Lecture 6

Andreas Moshovos

Spring 2005

 

Using the Assembly Programming Language to Write Programs

 

As we have discussed, internally instructions and data are represented using binary quantities. To aid in programming a machine, however, we commonly use a symbolic representation of instructions and data. This is the assembly programming language. Here we explain the conventions used by the assembly programming language used for 68k and the specific tools that you are going to be using for the Ultragizmo board. Different CPUs most likely use different assembly languages. Moreover, there may even been different assembly dialects for the same CPU.

 

Once you write an assembly program (which is a text representation of instructions and memory data values), then you have to pass it through an assembler. The assembler is a program that parses your assembly program and translates it into its equivalent binary form. It is this binary representtaion that is then loaded into the computer’s memory and gets executed. Even for that “binary representation” there are specific formats that are used. The operating system (or “monitor” in the case of Ultragizmo) running on the computer knows how interpret these formats and to load your program and data in memory before it is executed by the computer. In the ultragizmo a simple text representation is used to communicate the memory contents including instructions and data. This format is called SREC. Briefly in SREC data values are represented using the hexadecimal system using the ASCII encoding for each hex digit. Each line has the form ADDRESS DATA where ADDRESS is the starting address where the data values encoded in DATA should be stored (note this is a simplified explanation of the format – the actual format is a bit more complicated – you can look at the srec file that the assembler produces and then find a complete description on-line).

 

Let’s see how we could express our example program in 68k assembly:

 

        ORG     $10000

 

start   move.l $20004, d6

        add.l $20008, d0

lala    move.l d6, $20000

 

        ORG     $20000

 

VA      dc.l $00000000

VB      dc.l $11223344

VC      dc.l $22334455

 

The “org $10000” is an assembler directive. That is, it *does not* correspond to a 68k instruction or data. It just tells to the assembler that whatever follows should be placed starting from memory address $10000.

 

The next line is:

 

start   move.l $20004, d6

 

The “move.l $20004, d6” is a textual representation of our first instruction.

 

The “start” prefix defines a label. The label is “start” and what really happens is that if at any point we use the word “start” this is going to get replaced with the constant $10000. The $10000 is the address where the instruction will be stored (since it follows the org statement). Note that similarly, “lala” is later defined to correspond to the constant $1000c (since each instruction is 6 bytes, as we have seen, lala is at $10000 + 2 x 6 = $1000c).
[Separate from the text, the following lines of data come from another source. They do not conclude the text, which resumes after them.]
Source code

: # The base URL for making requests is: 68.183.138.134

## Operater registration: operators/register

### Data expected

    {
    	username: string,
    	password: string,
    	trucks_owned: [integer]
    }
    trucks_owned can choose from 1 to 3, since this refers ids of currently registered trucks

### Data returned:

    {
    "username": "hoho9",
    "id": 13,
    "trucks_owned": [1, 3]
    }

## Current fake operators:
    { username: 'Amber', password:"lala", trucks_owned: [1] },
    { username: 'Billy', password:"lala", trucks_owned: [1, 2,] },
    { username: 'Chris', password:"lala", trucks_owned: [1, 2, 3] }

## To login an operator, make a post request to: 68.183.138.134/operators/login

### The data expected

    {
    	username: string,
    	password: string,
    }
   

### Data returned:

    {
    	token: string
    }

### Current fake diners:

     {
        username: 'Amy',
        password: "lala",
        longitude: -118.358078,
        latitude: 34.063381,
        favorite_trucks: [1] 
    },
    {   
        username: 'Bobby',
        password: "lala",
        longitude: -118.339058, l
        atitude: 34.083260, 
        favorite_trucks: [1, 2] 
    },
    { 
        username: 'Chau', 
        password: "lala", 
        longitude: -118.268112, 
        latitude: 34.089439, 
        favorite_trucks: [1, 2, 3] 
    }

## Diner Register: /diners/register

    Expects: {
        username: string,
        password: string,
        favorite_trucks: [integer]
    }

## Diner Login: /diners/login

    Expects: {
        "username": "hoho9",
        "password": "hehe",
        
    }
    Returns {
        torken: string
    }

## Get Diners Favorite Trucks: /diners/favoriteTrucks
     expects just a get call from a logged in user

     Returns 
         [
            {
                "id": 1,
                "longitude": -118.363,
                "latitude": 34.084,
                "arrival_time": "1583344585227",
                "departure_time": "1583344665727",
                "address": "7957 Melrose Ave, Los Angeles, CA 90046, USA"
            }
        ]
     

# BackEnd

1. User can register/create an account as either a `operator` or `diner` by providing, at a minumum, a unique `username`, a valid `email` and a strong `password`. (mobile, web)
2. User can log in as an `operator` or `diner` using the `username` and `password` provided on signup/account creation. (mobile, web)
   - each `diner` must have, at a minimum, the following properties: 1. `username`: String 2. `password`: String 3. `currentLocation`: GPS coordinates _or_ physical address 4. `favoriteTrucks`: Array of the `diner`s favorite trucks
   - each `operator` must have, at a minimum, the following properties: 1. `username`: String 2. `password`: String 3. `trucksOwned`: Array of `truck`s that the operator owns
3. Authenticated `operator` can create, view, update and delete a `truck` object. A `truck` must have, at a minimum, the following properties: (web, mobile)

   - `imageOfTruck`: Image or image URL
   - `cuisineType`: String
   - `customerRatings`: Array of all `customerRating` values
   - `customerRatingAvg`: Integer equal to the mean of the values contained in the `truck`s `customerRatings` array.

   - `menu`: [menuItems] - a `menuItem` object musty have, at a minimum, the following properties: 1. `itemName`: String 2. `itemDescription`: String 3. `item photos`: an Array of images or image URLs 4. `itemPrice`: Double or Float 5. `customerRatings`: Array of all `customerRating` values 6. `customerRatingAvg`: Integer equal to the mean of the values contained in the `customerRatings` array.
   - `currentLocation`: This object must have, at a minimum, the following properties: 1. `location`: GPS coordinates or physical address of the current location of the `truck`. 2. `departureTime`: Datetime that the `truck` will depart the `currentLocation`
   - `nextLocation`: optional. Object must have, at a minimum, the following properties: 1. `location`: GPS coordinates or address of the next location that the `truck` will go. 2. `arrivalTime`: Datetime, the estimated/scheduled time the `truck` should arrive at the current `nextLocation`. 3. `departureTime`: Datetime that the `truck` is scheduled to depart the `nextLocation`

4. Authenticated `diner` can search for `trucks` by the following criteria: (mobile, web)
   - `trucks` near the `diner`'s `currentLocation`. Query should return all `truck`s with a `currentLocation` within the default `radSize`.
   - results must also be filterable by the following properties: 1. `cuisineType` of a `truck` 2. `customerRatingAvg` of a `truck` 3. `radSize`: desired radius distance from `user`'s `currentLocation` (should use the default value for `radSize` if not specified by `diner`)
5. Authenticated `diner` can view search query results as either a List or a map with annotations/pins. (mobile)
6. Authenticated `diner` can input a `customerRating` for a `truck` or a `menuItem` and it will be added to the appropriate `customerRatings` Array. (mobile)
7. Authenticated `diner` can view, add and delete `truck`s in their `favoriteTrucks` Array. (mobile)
Anything that appears on the first column of your assembly text file is interpreted as a label definition.

 

The next two lines, each defines one instruction. The binary representation of each instruction is placed immediately after the previous instruction in memory. So, the first move will be placed starting at address $10000, the add.l that follows will be placed at address $10000+sizeof(first move.l) = $10000 + 6 = $10006, and finally, the last move.l will be placed immediately after the add.l, or at $10006 + sizeof(add.l) = $10006 + 6 = $1000c. The last move will occupy also 6 bytes (as we explained in the previous lecture) and hence it will occupy addresses $1000c through $10011.

 

The second “org” statement directs the assembler to now place whatever follows starting from address $20000. If there wasn’t an ORG directive whatever followed would have been placed at address $10012 (immediately after the last move.l).

 

The next line is:

 

VA      dc.l $00000000

 

The “VA” defines the label “VA” to be the constant $20000 since this immediately follows the ORG $20000 directive.

 

The “dc.l” is an assembler directive that instructs the assembler to interpret whatever follows as a long word constant. dc = Define Constant. Hence this directive will result in the assembler placing the value $0 as in memory as a long word starting from address $20000.

 

The next line is:

VB      dc.l $11223344

 

This defines VB to be the constant $20004 because it just follows the previous statement which ended up at address $20003. Similarly to the previous line, this places a long word constant in memory.

 

The last line is similar to the previous two.

 

We can now rewrite our program by utilizing labels as opposed to direct constants:

 

 

        ORG     $10000

 

start   move.l VB, d6

        add.l VC, d0

lala    move.l d6, VA

 

        ORG     $20000

 

VA      dc.l $00000000

VB      dc.l $11223344

VC      dc.l $22334455

 

Note that now we do not refer to the variables using their absolute address. Instead we use the labels placed in front of them. This way we could use a different starting address for our data (by changing the parameter of the second ORG) without having to go and update all instruction references.

 

General Notes:

 

Please read through the corresponding section of the Ultragizmo manual (assembly language) for detailed information about all assembly language directives. Here we discuss only some of them.

 

The DC. directive can take a list of values as in:

 

dc.l $01, $02, $03, $04

 

Each value will be placed as a long word consecutively in memory. Thus the aforementioned DC will allocate 16 bytes in memory (four long words).

 

The dc. directive also accepts a datatype. Besides long words, we can use it for bytes and words (.b and .w respectively).

 

Use the $ prefix for hexadecimal numbers, no prefix for decimal numbers, the % for binary numbers and 0 for octal.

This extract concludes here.